_WORK REQUIRED:_
Gather the lines from the material that contain "einer".

========================

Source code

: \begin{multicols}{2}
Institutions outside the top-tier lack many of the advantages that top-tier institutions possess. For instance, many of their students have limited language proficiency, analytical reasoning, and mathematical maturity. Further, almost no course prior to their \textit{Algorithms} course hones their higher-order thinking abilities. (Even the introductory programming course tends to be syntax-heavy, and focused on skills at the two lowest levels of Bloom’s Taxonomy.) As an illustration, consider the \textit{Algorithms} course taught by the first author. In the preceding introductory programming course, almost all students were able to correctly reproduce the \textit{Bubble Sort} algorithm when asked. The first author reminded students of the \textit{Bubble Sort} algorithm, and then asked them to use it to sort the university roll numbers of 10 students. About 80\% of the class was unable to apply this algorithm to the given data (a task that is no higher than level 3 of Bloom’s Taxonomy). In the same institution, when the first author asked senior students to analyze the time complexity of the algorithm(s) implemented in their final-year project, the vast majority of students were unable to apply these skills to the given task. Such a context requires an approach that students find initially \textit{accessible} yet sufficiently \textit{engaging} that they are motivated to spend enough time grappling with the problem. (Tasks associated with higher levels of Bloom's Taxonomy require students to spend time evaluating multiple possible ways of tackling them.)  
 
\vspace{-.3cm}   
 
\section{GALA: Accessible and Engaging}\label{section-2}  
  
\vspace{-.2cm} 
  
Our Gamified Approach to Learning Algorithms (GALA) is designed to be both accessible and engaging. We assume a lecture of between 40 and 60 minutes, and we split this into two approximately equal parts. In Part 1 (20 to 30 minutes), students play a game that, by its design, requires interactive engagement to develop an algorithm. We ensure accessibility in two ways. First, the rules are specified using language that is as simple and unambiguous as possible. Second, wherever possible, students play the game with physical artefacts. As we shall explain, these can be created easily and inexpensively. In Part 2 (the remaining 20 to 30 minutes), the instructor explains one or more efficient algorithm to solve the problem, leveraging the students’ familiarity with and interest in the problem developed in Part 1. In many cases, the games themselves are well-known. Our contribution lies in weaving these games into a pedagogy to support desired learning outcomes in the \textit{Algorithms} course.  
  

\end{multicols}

========================

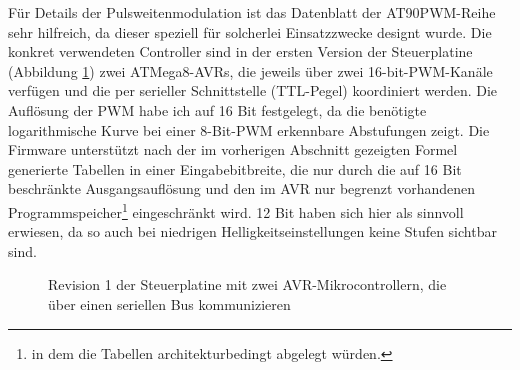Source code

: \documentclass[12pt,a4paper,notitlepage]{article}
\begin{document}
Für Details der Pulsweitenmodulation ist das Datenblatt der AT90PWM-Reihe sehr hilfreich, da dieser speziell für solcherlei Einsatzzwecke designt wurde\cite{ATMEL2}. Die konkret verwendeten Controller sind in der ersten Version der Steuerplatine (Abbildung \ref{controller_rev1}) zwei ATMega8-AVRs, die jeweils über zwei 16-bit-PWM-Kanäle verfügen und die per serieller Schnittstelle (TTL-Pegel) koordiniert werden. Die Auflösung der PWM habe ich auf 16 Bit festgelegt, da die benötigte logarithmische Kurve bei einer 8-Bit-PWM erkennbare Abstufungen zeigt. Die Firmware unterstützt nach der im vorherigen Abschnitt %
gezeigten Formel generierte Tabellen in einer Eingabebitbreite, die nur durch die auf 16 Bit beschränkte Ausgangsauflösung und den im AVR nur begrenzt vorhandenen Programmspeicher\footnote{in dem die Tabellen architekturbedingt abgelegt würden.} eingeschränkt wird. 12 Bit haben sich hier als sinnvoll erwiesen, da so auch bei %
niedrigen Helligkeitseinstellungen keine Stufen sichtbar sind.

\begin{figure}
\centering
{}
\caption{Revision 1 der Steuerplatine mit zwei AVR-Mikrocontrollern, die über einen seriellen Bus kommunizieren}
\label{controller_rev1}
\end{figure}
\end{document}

========================

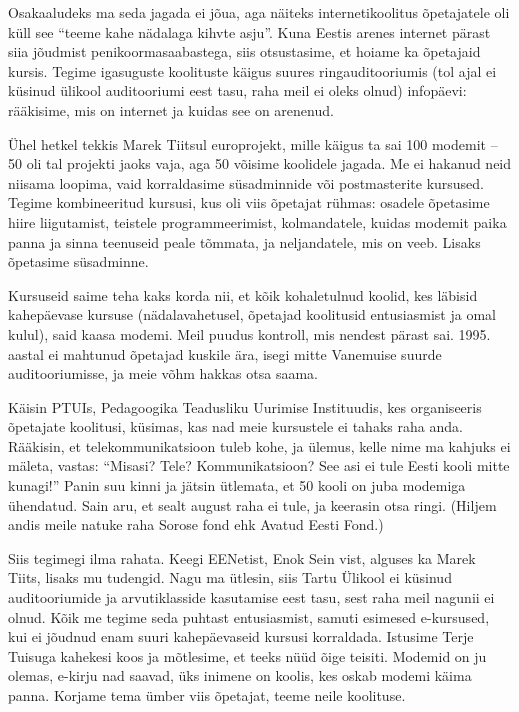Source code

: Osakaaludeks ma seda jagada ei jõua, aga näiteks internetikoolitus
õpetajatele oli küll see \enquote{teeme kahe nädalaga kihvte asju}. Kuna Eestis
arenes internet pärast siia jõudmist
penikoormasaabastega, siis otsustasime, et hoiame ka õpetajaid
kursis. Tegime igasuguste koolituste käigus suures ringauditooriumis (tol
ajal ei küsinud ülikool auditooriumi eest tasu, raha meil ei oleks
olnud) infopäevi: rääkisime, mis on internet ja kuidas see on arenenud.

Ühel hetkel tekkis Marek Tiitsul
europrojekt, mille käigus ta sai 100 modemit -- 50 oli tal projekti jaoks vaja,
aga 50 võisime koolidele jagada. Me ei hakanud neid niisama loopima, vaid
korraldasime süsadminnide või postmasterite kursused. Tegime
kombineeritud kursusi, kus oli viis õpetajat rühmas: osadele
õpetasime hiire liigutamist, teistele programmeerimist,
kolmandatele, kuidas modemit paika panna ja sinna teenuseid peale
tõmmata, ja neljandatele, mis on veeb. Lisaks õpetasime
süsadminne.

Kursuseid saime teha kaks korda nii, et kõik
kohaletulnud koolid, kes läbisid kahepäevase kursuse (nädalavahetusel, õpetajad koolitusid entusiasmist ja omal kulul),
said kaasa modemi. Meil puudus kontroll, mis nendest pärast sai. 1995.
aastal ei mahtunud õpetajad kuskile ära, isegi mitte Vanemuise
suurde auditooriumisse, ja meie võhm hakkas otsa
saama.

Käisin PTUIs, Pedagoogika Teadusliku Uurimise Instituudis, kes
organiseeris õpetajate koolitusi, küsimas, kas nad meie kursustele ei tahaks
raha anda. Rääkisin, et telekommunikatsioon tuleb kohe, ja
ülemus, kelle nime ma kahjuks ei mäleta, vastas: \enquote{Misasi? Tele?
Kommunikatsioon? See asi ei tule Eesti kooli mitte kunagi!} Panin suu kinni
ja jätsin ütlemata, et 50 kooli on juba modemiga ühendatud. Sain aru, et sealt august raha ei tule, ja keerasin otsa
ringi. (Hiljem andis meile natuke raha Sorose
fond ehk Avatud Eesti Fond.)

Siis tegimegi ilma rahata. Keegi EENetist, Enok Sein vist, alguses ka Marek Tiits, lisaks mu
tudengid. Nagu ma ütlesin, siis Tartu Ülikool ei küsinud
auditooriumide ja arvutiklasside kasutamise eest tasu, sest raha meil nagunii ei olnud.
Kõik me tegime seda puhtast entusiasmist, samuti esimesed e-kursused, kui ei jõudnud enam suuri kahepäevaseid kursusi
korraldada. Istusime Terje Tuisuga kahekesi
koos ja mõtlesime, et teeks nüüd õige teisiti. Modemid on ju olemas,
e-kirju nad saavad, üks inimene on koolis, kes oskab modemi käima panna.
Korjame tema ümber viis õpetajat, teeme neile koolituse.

========================

_ANSWER TO THE PROBLEM:_
Für Details der Pulsweitenmodulation ist das Datenblatt der AT90PWM-Reihe sehr hilfreich, da dieser speziell für solcherlei Einsatzzwecke designt wurde\cite{ATMEL2}. Die konkret verwendeten Controller sind in der ersten Version der Steuerplatine (Abbildung \ref{controller_rev1}) zwei ATMega8-AVRs, die jeweils über zwei 16-bit-PWM-Kanäle verfügen und die per serieller Schnittstelle (TTL-Pegel) koordiniert werden. Die Auflösung der PWM habe ich auf 16 Bit festgelegt, da die benötigte logarithmische Kurve bei einer 8-Bit-PWM erkennbare Abstufungen zeigt. Die Firmware unterstützt nach der im vorherigen Abschnitt %
gezeigten Formel generierte Tabellen in einer Eingabebitbreite, die nur durch die auf 16 Bit beschränkte Ausgangsauflösung und den im AVR nur begrenzt vorhandenen Programmspeicher\footnote{in dem die Tabellen architekturbedingt abgelegt würden.} eingeschränkt wird. 12 Bit haben sich hier als sinnvoll erwiesen, da so auch bei %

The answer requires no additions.